Residents who live nearby are happy to see progress. The $480 million project, referred to as "Project Brays" is expected to be finished in late summer 2018.
That's a ways away.
People like Lori Dushkin are focused on what's right in front of them: this weekend's storm.
VIDEO: Storm preparation underway in west Houston
"I had no idea!" Dushkin said when we told her Harvey has officially been named a Tropical Depression by the National Weather Service.
Dushkin has lived in Meyerland her whole life. Which means, she's been through her fair share of flooding. During Tropical Storm Allison, her home took on a half a foot of water.
"It was in 2001. It was terrible," Dushkin said.
She sold that house and moved a couple streets over. Fast forward 15 years later:
"In April, it flooded again, and that was just a heavy rain," Dushkin said, describing how Imogene Street had flooded. "And then the last one in May, that was awful."
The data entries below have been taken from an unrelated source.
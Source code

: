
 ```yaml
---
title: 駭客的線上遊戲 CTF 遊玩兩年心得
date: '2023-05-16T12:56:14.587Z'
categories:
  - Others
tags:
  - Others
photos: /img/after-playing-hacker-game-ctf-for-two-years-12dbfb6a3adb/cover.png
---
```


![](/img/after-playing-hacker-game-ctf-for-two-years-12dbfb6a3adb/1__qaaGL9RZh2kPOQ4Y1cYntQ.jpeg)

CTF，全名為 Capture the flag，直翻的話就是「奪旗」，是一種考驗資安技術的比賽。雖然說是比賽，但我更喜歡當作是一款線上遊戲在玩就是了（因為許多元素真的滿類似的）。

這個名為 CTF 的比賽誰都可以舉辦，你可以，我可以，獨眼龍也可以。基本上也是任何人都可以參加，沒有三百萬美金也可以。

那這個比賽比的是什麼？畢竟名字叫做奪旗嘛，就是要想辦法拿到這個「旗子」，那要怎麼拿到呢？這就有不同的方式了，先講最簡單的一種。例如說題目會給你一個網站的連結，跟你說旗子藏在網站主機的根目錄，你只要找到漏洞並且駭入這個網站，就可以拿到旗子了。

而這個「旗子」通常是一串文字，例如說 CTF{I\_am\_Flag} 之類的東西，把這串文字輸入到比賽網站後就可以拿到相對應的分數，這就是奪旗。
Dushkin's story isn't unique in Meyerland.
"This is like ground zero in Houston for flooding," Paul Alleyne said.
He lives in the area, too. Alleyne is hopeful widening the bayou will help in the long run, but right now, his focus is on what's happening this weekend.
"I think the solar eclipse really kept everyone's attention on that, so no one was paying attention to -- oh wait a minute, I'm about to get flooded out this weekend," Alleyne said.
His house flooded on Memorial Day and Tax Day, too. This time around, Alleyne has a plan.
"Everyone in the neighborhood knows, move your car to Meyerland Plaza in anticipation of any kind of heavy rain, that way you don't lose your vehicles."
For now, it's all eyes on the sky. All anyone can do is watch and wait.